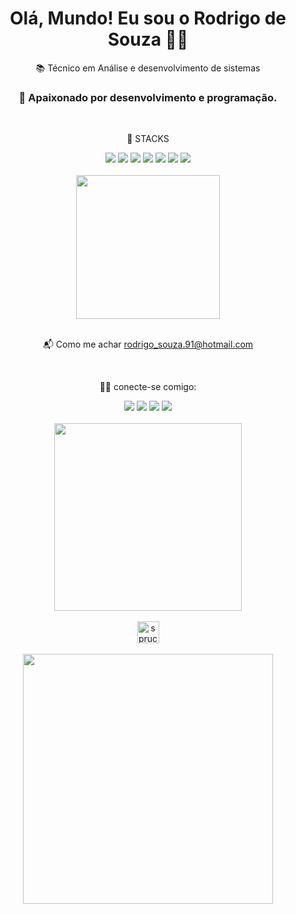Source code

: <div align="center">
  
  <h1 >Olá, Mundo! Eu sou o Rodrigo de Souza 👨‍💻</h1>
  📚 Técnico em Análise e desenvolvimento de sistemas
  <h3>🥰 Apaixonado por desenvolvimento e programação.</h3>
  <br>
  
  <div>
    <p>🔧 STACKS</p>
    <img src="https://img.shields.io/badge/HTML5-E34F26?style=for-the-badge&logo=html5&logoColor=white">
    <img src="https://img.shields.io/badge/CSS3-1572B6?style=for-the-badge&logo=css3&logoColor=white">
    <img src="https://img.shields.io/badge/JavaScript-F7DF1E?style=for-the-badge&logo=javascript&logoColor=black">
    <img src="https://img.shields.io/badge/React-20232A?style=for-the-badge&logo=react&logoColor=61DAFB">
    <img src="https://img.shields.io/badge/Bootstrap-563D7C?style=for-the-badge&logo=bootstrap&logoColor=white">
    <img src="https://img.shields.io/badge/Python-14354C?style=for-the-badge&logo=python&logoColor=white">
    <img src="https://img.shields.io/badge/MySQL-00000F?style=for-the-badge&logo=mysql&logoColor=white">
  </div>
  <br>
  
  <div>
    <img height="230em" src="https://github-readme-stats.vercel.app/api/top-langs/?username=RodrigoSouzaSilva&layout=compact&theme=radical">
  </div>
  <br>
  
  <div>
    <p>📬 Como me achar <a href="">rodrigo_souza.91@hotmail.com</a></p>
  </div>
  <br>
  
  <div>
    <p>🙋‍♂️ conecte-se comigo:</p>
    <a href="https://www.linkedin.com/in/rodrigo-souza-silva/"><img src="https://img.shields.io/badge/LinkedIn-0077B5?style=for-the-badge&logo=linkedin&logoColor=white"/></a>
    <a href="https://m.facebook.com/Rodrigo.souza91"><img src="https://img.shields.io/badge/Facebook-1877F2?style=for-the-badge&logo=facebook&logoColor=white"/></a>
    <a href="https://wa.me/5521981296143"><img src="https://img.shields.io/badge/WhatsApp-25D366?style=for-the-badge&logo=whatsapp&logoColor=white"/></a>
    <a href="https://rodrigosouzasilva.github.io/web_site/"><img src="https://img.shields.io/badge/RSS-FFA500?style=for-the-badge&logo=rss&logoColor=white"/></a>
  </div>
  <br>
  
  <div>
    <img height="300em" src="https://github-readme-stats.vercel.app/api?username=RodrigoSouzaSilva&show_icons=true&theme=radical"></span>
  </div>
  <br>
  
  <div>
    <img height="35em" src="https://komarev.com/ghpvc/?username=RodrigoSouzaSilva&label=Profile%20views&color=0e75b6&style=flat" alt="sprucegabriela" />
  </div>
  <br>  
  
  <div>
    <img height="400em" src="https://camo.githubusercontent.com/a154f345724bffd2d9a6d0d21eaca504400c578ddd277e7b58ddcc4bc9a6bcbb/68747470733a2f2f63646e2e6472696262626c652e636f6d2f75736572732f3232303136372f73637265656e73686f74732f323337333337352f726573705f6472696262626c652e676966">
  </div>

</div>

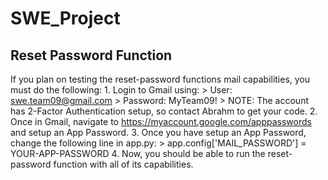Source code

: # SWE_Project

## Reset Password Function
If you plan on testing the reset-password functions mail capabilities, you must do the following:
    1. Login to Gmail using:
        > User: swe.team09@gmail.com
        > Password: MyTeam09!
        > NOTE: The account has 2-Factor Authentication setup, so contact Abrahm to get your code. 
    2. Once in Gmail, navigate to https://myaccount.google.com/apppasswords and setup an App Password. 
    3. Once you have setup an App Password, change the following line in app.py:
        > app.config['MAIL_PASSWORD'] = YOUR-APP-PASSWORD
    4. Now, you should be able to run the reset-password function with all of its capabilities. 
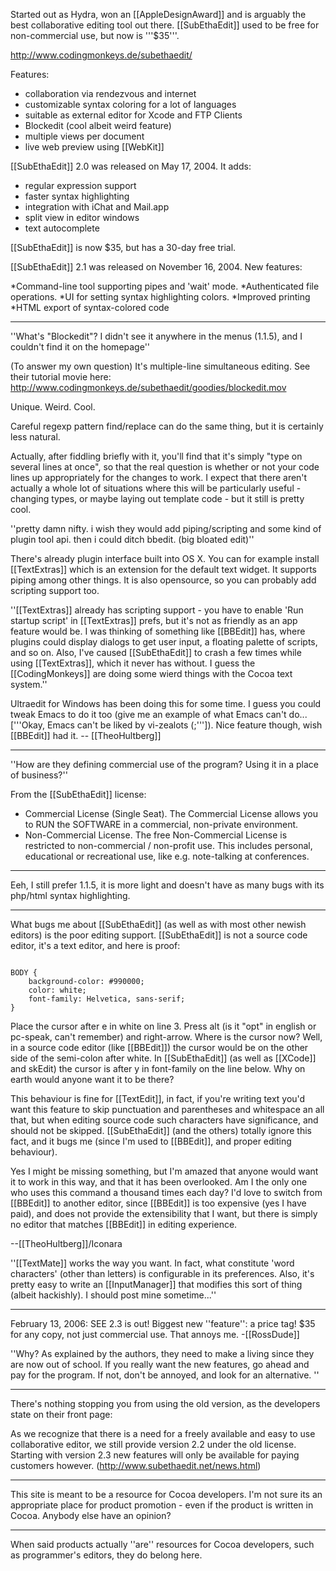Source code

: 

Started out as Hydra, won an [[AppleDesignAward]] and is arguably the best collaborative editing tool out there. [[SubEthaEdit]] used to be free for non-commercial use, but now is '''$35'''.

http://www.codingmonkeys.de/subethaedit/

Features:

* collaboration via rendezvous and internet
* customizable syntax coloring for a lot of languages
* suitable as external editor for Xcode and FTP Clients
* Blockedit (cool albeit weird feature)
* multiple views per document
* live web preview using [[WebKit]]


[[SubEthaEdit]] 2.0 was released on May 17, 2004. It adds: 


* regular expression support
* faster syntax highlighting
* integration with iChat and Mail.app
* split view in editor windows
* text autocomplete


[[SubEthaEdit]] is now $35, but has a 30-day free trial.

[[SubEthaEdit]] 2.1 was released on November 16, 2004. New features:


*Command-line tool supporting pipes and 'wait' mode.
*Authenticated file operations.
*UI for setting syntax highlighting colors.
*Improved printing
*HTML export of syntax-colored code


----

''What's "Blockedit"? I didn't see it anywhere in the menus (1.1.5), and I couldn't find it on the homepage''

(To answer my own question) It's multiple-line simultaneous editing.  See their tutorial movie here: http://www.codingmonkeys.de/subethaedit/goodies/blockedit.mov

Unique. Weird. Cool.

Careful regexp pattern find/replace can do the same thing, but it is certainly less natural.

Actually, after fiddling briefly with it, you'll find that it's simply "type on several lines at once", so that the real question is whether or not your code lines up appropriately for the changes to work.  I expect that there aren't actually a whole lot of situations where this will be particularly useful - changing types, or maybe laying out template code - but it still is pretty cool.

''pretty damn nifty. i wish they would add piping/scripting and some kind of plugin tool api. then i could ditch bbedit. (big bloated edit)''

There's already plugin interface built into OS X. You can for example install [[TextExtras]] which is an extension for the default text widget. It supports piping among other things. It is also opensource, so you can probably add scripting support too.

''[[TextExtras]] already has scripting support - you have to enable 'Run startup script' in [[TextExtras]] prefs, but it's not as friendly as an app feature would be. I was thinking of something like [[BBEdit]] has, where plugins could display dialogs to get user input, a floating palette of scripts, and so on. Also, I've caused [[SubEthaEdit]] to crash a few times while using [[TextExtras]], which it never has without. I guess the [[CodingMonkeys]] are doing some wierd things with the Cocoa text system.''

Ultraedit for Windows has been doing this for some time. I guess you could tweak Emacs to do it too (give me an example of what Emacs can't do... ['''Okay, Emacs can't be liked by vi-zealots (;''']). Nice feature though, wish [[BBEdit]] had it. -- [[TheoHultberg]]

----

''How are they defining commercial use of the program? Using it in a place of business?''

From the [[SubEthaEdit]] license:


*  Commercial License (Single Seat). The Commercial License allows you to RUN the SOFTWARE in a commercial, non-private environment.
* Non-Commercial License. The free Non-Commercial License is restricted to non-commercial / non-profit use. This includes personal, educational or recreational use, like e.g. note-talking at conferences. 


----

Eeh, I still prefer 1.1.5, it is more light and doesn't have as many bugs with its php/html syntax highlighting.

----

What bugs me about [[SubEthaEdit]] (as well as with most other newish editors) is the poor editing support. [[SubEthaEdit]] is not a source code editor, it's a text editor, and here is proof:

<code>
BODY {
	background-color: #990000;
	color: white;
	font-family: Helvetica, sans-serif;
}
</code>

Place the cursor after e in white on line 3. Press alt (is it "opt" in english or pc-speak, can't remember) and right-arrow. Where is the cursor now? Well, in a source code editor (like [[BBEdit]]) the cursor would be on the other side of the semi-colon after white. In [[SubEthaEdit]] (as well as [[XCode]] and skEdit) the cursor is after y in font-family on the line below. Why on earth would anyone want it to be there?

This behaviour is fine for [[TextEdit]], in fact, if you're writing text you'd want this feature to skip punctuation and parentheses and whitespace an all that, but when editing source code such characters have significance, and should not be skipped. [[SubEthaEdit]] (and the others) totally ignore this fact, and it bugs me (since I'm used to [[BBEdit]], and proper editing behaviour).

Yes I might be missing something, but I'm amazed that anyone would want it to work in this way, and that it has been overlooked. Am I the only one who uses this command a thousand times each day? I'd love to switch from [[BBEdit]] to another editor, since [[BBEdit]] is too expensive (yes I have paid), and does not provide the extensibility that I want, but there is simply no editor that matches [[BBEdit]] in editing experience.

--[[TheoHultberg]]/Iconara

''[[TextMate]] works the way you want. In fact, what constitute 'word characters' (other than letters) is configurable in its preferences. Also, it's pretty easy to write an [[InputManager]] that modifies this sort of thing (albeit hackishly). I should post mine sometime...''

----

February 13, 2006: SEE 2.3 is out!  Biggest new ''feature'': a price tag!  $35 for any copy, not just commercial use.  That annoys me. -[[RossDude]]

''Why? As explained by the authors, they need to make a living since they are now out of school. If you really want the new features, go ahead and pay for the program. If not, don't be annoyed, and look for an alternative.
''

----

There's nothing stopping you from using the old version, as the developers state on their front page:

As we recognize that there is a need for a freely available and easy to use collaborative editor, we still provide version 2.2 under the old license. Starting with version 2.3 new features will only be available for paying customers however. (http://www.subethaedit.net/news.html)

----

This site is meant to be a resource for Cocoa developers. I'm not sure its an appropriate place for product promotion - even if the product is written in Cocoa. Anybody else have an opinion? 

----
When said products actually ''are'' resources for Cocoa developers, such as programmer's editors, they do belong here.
□ □ □ □ □
What are the lines, exactly as written above, from the line with "background-color: #990000;" to the line with "This behaviour is", both included? Output only those.

	background-color: #990000;
	color: white;
	font-family: Helvetica, sans-serif;
}
</code>

Place the cursor after e in white on line 3. Press alt (is it "opt" in english or pc-speak, can't remember) and right-arrow. Where is the cursor now? Well, in a source code editor (like [[BBEdit]]) the cursor would be on the other side of the semi-colon after white. In [[SubEthaEdit]] (as well as [[XCode]] and skEdit) the cursor is after y in font-family on the line below. Why on earth would anyone want it to be there?

This behaviour is fine for [[TextEdit]], in fact, if you're writing text you'd want this feature to skip punctuation and parentheses and whitespace an all that, but when editing source code such characters have significance, and should not be skipped. [[SubEthaEdit]] (and the others) totally ignore this fact, and it bugs me (since I'm used to [[BBEdit]], and proper editing behaviour).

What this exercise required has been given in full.